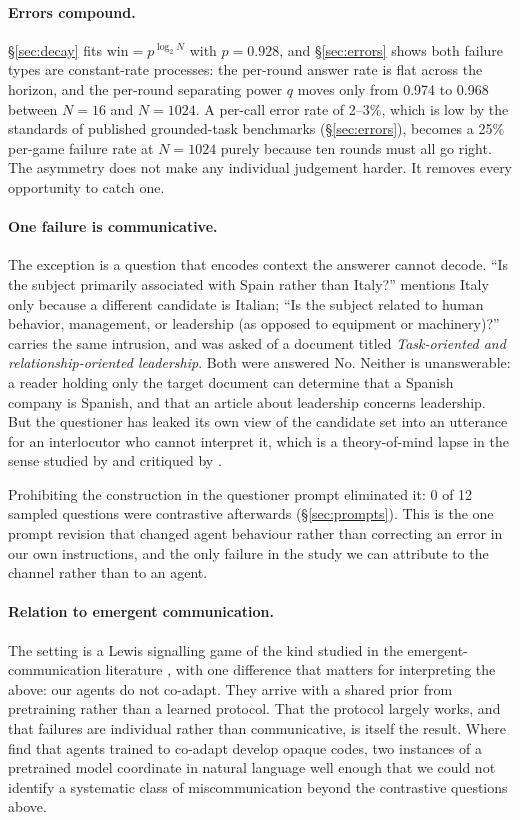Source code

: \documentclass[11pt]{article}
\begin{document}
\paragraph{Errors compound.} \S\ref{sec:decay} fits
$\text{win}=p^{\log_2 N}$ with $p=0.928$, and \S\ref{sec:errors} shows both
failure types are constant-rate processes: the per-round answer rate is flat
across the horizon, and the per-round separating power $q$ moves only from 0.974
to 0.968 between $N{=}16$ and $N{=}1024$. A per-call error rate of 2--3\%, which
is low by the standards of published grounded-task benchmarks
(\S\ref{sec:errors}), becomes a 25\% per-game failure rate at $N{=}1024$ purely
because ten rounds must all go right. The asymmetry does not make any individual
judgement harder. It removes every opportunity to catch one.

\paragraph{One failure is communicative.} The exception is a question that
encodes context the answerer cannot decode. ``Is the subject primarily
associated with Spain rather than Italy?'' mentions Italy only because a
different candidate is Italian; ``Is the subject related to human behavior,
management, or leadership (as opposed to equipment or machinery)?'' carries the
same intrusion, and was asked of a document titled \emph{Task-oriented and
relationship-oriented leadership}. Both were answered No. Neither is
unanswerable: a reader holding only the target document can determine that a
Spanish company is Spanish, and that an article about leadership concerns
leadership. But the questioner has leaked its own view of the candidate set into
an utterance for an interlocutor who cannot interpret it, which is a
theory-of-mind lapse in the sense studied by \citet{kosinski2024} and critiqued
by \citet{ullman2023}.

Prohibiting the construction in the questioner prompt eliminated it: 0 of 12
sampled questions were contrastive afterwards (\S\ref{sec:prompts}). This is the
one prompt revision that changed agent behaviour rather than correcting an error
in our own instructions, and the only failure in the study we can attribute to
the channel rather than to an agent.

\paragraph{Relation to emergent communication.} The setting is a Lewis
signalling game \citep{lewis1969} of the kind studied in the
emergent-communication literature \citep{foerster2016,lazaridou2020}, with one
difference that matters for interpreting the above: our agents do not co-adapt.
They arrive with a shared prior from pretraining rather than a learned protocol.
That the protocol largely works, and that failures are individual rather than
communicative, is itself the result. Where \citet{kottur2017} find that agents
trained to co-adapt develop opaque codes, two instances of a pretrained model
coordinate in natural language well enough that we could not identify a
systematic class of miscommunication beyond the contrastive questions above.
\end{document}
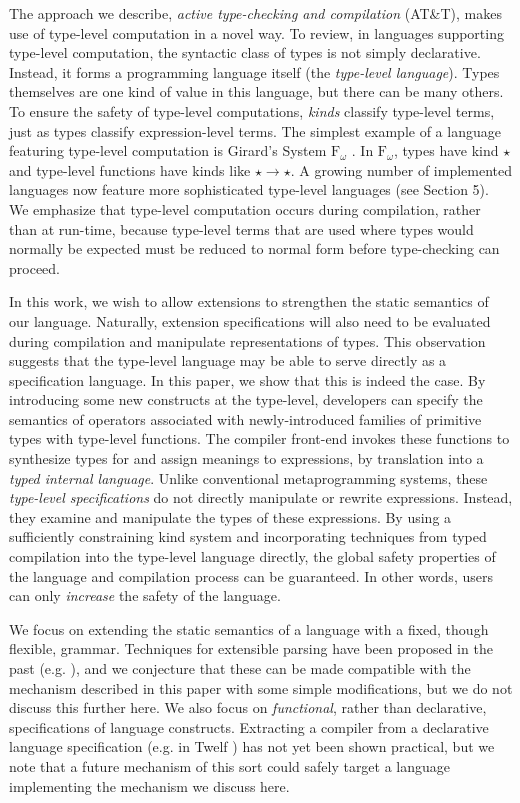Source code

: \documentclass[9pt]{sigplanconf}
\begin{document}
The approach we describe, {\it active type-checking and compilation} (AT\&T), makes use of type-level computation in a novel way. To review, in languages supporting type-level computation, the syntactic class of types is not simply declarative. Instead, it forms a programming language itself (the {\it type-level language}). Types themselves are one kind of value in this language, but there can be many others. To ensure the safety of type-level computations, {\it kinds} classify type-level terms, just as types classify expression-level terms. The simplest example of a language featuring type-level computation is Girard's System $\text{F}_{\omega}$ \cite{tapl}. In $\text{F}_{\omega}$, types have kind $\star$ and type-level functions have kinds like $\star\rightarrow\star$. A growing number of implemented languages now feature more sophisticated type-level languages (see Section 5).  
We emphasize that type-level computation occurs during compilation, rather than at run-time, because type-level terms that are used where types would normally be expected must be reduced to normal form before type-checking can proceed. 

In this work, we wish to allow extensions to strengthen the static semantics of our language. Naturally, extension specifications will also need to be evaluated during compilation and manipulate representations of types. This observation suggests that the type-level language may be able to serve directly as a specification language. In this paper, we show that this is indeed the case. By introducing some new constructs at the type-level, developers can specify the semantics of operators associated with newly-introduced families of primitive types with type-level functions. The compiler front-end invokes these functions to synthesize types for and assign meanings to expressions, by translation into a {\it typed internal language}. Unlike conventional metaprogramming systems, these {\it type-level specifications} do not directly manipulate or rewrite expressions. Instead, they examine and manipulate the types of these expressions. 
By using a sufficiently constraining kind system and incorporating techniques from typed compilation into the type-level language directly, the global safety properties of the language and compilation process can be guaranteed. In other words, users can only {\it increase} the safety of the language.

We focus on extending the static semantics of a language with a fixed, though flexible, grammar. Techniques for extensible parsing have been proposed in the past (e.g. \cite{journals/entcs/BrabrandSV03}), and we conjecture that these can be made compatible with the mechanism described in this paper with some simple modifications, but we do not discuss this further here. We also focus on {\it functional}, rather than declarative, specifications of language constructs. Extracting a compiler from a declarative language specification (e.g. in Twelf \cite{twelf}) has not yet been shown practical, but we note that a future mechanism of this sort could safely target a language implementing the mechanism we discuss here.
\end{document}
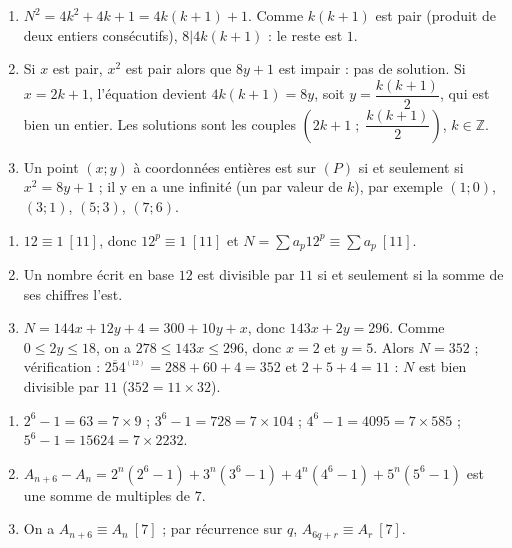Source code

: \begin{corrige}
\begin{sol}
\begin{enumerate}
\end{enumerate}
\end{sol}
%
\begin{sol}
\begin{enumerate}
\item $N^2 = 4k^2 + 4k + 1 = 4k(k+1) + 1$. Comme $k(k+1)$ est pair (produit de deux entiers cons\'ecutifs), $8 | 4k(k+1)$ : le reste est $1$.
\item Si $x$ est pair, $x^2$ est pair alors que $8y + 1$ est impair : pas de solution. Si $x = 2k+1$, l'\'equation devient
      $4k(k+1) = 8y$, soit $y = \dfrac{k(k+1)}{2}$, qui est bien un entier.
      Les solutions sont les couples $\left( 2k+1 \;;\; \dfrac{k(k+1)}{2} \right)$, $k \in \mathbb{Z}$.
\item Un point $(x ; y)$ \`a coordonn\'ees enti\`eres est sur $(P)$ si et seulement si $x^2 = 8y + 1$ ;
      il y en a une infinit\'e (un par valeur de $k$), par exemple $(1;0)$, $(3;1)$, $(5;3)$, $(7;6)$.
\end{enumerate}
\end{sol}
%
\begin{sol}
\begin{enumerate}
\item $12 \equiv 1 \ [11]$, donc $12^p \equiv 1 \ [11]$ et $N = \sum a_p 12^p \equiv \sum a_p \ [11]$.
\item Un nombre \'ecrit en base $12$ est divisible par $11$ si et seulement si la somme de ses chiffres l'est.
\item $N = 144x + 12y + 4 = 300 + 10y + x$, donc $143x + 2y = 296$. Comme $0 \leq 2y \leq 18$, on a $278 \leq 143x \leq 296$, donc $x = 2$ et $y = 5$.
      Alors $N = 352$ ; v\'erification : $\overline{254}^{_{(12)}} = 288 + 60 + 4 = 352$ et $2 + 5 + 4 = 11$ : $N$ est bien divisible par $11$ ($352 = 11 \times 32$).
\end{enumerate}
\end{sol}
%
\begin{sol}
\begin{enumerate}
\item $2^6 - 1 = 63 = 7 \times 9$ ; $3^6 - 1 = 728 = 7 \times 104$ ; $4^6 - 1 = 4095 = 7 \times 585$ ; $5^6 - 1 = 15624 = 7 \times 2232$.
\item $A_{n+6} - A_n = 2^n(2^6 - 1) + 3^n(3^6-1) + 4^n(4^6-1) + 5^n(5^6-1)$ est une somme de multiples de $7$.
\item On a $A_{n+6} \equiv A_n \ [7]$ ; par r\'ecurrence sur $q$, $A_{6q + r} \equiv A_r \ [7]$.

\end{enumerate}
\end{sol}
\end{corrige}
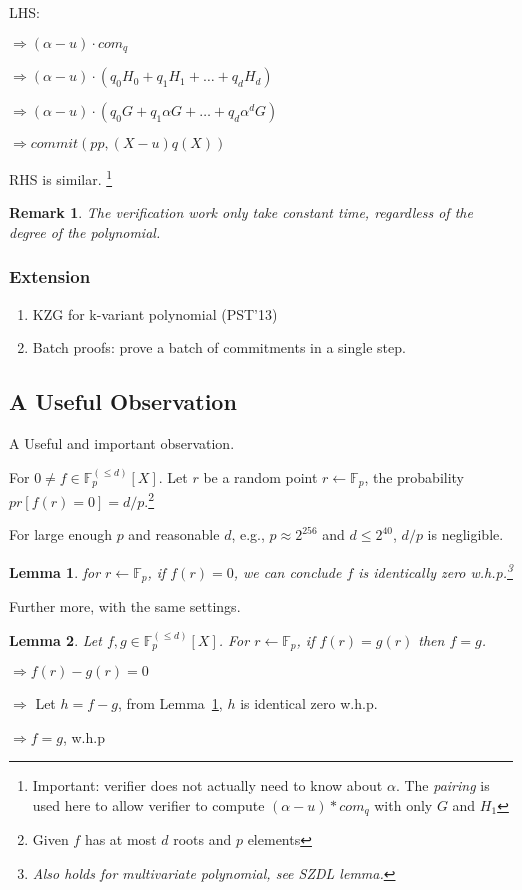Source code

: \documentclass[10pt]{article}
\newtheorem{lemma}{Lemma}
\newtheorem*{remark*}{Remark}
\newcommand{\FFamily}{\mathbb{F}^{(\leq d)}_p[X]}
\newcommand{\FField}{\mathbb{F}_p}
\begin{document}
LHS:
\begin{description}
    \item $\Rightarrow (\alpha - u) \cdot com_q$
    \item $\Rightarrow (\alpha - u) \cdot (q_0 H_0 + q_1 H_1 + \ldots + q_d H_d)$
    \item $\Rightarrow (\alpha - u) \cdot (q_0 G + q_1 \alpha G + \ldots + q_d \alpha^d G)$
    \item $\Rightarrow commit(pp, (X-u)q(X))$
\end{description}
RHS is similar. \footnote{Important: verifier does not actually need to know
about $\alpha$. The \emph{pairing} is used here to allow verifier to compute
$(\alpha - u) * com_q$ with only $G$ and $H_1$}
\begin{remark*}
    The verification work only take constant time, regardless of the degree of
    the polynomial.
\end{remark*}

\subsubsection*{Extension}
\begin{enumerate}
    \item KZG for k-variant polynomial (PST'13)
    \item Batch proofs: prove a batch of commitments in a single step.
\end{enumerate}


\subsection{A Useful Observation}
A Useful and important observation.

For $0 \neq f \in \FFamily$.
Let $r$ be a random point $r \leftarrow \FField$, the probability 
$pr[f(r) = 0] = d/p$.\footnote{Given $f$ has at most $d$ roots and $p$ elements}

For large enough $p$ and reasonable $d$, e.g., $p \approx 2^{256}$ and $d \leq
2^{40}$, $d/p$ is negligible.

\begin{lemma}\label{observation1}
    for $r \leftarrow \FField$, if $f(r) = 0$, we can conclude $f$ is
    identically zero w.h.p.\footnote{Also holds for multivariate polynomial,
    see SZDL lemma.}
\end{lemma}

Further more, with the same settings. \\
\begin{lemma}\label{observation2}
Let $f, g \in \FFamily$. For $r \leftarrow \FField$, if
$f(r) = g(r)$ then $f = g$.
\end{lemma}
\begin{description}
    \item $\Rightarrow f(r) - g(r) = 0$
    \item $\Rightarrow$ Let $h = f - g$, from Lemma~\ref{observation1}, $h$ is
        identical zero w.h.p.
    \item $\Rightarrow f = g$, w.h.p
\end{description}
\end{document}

● ● ● ●

What you return should be exactly the lines above, starting at the one with "is low by the" and ending at the one with "Spanish company is", and nothing else.

▶ _EXERCISE RESULT_
is low by the standards of published grounded-task benchmarks
(\S\ref{sec:errors}), becomes a 25\% per-game failure rate at $N{=}1024$ purely
because ten rounds must all go right. The asymmetry does not make any individual
judgement harder. It removes every opportunity to catch one.

\paragraph{One failure is communicative.} The exception is a question that
encodes context the answerer cannot decode. ``Is the subject primarily
associated with Spain rather than Italy?'' mentions Italy only because a
different candidate is Italian; ``Is the subject related to human behavior,
management, or leadership (as opposed to equipment or machinery)?'' carries the
same intrusion, and was asked of a document titled \emph{Task-oriented and
relationship-oriented leadership}. Both were answered No. Neither is
unanswerable: a reader holding only the target document can determine that a
Spanish company is Spanish, and that an article about leadership concerns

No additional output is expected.